**Exercise directions**
How many lines below hold the string "induced"? Report that number alone.

**Stored data**
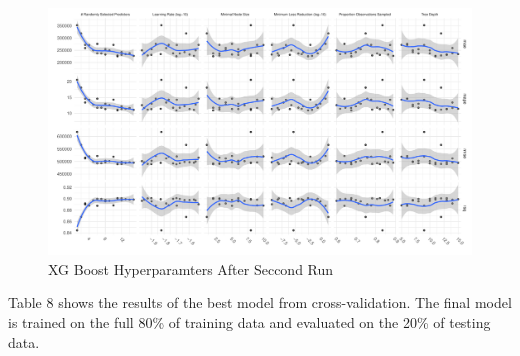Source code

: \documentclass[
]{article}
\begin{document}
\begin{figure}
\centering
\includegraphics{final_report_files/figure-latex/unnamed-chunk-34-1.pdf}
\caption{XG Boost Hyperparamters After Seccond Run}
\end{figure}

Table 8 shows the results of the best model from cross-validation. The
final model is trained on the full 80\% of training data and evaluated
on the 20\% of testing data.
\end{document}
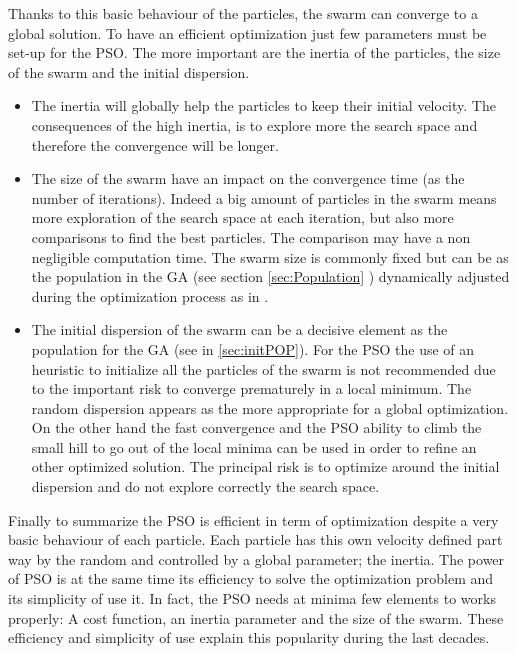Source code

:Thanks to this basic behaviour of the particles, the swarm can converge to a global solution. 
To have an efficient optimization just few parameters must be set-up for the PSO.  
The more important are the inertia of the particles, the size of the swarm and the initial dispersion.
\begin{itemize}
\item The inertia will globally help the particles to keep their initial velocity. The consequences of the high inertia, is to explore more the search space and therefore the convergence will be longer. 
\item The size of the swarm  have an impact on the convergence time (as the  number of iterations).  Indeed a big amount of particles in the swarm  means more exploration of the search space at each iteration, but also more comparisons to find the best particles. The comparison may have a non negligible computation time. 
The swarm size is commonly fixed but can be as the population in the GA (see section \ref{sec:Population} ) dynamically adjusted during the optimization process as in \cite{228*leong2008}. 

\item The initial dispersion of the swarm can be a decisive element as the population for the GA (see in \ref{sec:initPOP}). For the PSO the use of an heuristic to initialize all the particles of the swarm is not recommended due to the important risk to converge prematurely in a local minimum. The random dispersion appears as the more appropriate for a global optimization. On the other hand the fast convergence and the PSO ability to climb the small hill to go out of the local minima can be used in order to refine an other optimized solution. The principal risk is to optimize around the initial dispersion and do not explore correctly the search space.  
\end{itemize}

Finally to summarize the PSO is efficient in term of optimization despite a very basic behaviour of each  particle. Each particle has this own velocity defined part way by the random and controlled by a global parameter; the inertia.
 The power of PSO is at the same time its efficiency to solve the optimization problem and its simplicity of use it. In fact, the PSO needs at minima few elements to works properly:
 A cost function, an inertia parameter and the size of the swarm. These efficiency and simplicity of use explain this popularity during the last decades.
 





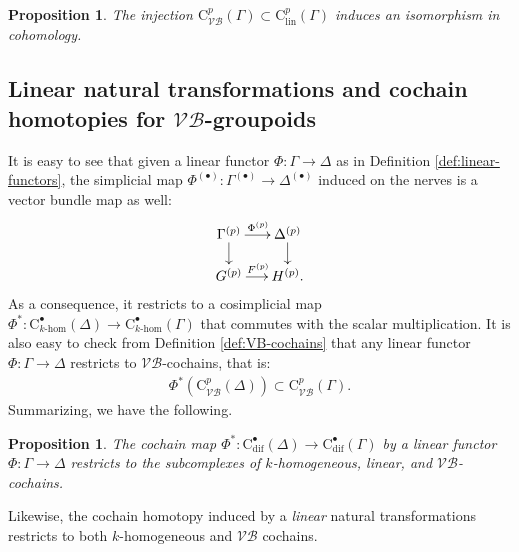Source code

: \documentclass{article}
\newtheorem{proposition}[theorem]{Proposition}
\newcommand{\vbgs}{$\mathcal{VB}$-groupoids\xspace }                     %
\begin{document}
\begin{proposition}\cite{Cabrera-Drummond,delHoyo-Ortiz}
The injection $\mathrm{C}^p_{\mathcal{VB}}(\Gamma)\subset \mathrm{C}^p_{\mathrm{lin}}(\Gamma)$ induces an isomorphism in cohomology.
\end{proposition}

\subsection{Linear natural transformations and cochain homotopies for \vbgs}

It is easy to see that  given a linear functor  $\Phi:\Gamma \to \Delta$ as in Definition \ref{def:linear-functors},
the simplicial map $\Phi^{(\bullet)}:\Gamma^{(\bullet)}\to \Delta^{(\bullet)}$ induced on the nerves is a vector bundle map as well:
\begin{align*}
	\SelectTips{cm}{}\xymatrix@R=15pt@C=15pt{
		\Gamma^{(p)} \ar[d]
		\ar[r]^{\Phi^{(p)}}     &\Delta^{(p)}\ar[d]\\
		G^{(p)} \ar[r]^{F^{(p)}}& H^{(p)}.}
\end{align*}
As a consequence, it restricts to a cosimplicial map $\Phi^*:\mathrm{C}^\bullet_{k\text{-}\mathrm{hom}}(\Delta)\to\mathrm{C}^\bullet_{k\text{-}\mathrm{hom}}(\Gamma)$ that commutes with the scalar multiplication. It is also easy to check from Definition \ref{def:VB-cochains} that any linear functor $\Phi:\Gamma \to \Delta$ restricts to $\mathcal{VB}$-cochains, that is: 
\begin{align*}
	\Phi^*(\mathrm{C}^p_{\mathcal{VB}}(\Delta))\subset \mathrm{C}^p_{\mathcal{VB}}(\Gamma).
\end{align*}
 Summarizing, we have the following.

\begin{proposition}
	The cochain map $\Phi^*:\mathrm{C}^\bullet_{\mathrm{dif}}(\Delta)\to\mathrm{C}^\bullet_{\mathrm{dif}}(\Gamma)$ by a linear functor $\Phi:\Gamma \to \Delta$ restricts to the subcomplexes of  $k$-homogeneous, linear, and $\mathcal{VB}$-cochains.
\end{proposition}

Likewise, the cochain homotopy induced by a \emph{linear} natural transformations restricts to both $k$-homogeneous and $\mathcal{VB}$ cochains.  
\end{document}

**Response to this task**
2